Distributed Transactions: TCC & Sagas

You’ve been tasked with designing a “Super App” booking flow: Flight + Hotel + Car Rental. All three must succeed together, or all must be cancelled.

A Senior Engineer uses a Saga (Sequential 1-2-3). A Staff Engineer knows that for multi-party bookings with high inventory contention, TCC (Try-Confirm-Cancel) is often superior because it provides better isolation and a “Sealing” phase.

1. TCC (Try-Confirm-Cancel)

TCC is a 3-step application-level consistency pattern that mirrors the Two-Phase Commit (2PC) protocol but at the business logic layer.

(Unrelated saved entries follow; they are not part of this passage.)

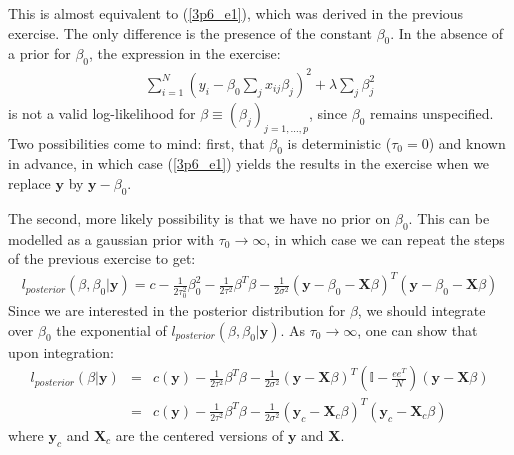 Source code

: 


This is almost equivalent to (\ref{3p6_e1}), which was derived in the previous exercise.
The only difference is the presence of the constant $\beta_0$. In the absence of a prior for $\beta_0$,
the expression in the exercise:
\begin{eqnarray*}
    \sum_{i=1}^N \left( y_i -\beta_0 \sum_j x_{ij} \beta_j \right)^2 + \lambda \sum_j \beta_j^2
\end{eqnarray*}
is not a valid log-likelihood for $\beta \equiv (\beta_j)_{j=1,\ldots,p}$, since $\beta_0$ remains
unspecified. Two possibilities come to mind: first, that $\beta_0$ is deterministic ($\tau_0 = 0$) 
and known in advance, in which case (\ref{3p6_e1}) yields the results in the exercise
when we replace $\mathbf{y}$ by $\mathbf{y} - \beta_0$. 

The second, more likely possibility is that we have no prior on $\beta_0$. This can be modelled as
a gaussian prior with $\tau_0 \rightarrow \infty$, in which case we can repeat the steps of the 
previous exercise to get:
\begin{eqnarray*}
    l_{posterior}(\beta, \beta_0 | \mathbf{y}) = c - \frac{1}{2 \tau_0^2} \beta_0^2 - \frac{1}{2 \tau^2} \beta^T \beta - \frac{1}{2 \sigma^2} \left( \mathbf{y} - \beta_0 - \mathbf{X} \beta \right)^T \left( \mathbf{y}- \beta_0 - \mathbf{X} \beta \right)
\end{eqnarray*}
Since we are interested in the posterior distribution for $\beta$, we should integrate over $\beta_0$ the exponential of $l_{posterior}(\beta, \beta_0 | \mathbf{y})$. As $\tau_0 \rightarrow \infty$, one can
show that upon integration:
\begin{eqnarray*}
    l_{posterior}(\beta | \mathbf{y}) & = & c(\mathbf{y}) - \frac{1}{2 \tau^2} \beta^T \beta - \frac{1}{2 \sigma^2} \left( \mathbf{y} - \mathbf{X} \beta \right)^T \left( \mathbb{I} - \frac{e e^T}{N} \right)\left( \mathbf{y}  - \mathbf{X} \beta \right) \\
    & = & c(\mathbf{y}) - \frac{1}{2 \tau^2} \beta^T \beta - \frac{1}{2 \sigma^2} \left( \mathbf{y}_c - \mathbf{X}_c \beta \right)^T \left( \mathbf{y}_c  - \mathbf{X}_c \beta \right)
\end{eqnarray*}
where $\mathbf{y}_c$ and $\mathbf{X}_c$ are the centered versions of $\mathbf{y}$ and $\mathbf{X}$. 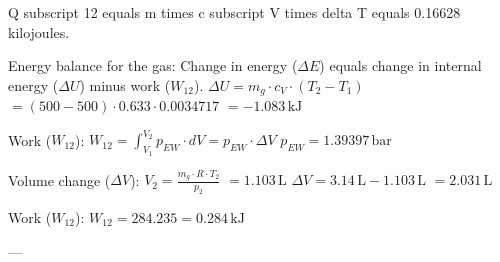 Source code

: Q subscript 12 equals m times c subscript V times delta T equals 0.16628 kilojoules.

Energy balance for the gas:  
Change in energy (\( \Delta E \)) equals change in internal energy (\( \Delta U \)) minus work (\( W_{12} \)).  
\( \Delta U = m_g \cdot c_V \cdot (T_2 - T_1) \)  
\( = (500 - 500) \cdot 0.633 \cdot 0.0034717 \)  
\( = -1.083 \, \text{kJ} \)  

Work (\( W_{12} \)):  
\( W_{12} = \int_{V_1}^{V_2} p_{EW} \cdot dV = p_{EW} \cdot \Delta V \)  
\( p_{EW} = 1.39397 \, \text{bar} \)  

Volume change (\( \Delta V \)):  
\( V_2 = \frac{m_g \cdot R \cdot T_2}{p_2} \)  
\( = 1.103 \, \text{L} \)  
\( \Delta V = 3.14 \, \text{L} - 1.103 \, \text{L} \)  
\( = 2.031 \, \text{L} \)  

Work (\( W_{12} \)):  
\( W_{12} = 284.235 = 0.284 \, \text{kJ} \)  

---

Try: Reserve resources (e.g., put a “held” status on a flight seat). This is the Isolation phase.
Confirm: Finalize the transaction. If I’ve successfully “Tried” all three services, the orchestrator calls Confirm on all.
Cancel: If any Try fails, call Cancel on all services that succeeded.

Why TCC over Saga?

In a Saga, you actually charge the user or book the seat in Step 1. If Step 3 fails, you have to refund or cancel. In TCC, the “Try” phase just hides the resource from others. No money moves until the “Confirm” phase.

2. Interactive: TCC Booking Flow

Simulate a complex booking to see how TCC reserves resources across boundaries.

Flight

TRY

CONFIRM

Hotel

TRY

CONFIRM

Car

TRY

CONFIRM

TCC uses a reservation phase to avoid "phantom" bookings.

3. Comparison Table

Feature	Saga	TCC
Commit Type	Local (immediately visible)	Global (deferred till confirm)
Isolation	None (can see dirty reads)	High (reserved state)
Complexity	Moderate	High
Best Case	Independent events (emails)	Critical coordination (money/booking)

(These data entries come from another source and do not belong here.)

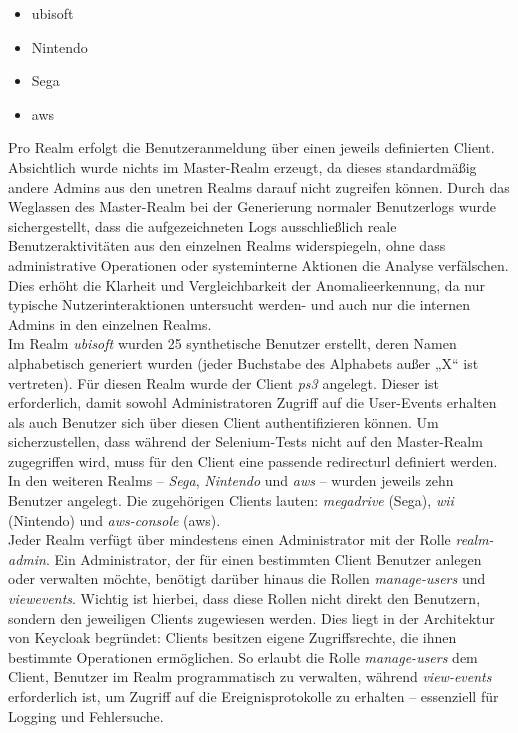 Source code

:\documentclass[a4paper,12pt]{article}
\begin{document}
	\begin{itemize}
		\item ubisoft
		\item Nintendo
		\item Sega
		\item aws
	\end{itemize}
	Pro Realm erfolgt die Benutzeranmeldung über einen jeweils definierten Client. Absichtlich wurde nichts im Master-Realm erzeugt, da dieses standardmäßig andere Admins aus den unetren Realms darauf nicht zugreifen können. Durch das Weglassen des Master-Realm bei der Generierung normaler Benutzerlogs wurde sichergestellt, dass die aufgezeichneten Logs ausschließlich reale Benutzeraktivitäten aus den einzelnen Realms widerspiegeln, ohne dass administrative Operationen oder systeminterne Aktionen die Analyse verfälschen. Dies erhöht die Klarheit und Vergleichbarkeit der Anomalieerkennung, da nur typische Nutzerinteraktionen untersucht werden- und auch nur die internen Admins in den einzelnen Realms.
	\\[0.5em]
	Im Realm \textit{ubisoft} wurden 25 synthetische Benutzer erstellt, deren Namen alphabetisch generiert wurden (jeder Buchstabe des Alphabets außer „X“ ist vertreten). Für diesen Realm wurde der Client \textit{ps3} angelegt. Dieser ist erforderlich, damit sowohl Administratoren Zugriff auf die User-Events erhalten als auch Benutzer sich über diesen Client authentifizieren können. Um sicherzustellen, dass während der Selenium-Tests nicht auf den Master-Realm zugegriffen wird, muss für den Client eine passende \gls{redirecturl} definiert werden.
	\\[0.5em]
	In den weiteren Realms – \textit{Sega}, \textit{Nintendo} und \textit{aws} – wurden jeweils zehn Benutzer angelegt. Die zugehörigen Clients lauten: \textit{megadrive} (Sega), \textit{wii} (Nintendo) und \textit{aws-console} (aws).
	\\[0.5em]
	Jeder Realm verfügt über mindestens einen Administrator mit der Rolle \textit{realm-admin}. Ein Administrator, der für einen bestimmten Client Benutzer anlegen oder verwalten möchte, benötigt darüber hinaus die Rollen \textit{manage-users} und \textit{\gls{viewevents}}. Wichtig ist hierbei, dass diese Rollen nicht direkt den Benutzern, sondern den jeweiligen Clients zugewiesen werden. Dies liegt in der Architektur von Keycloak begründet: Clients besitzen eigene Zugriffsrechte, die ihnen bestimmte Operationen ermöglichen. So erlaubt die Rolle \textit{manage-users} dem Client, Benutzer im Realm programmatisch zu verwalten, während \textit{view-events} erforderlich ist, um Zugriff auf die Ereignisprotokolle zu erhalten – essenziell für Logging und Fehlersuche.
\end{document}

4. Staff Hazard: The “Phantom Cancel”

In a distributed network, messages can be reordered. What happens if a Cancel request arrives at a service before the Try request?

The Failure: A naive service sees no active transaction for that ID and returns “Success.” Later, the delayed Try request arrives and successfully reserves the resource.
The Result: You have a “Zombie Reservation” that will never be confirmed or canceled, leading to inventory leaks.
The Staff Move: Always persist a Tombstone for canceled transactions. If a Try arrives for a transaction that already has a “Canceled” tombstone, it must be rejected immediately.

5. Staff Insight: The “Coordinator Zombie”

The Transaction Coordinator (TC) is a single point of failure.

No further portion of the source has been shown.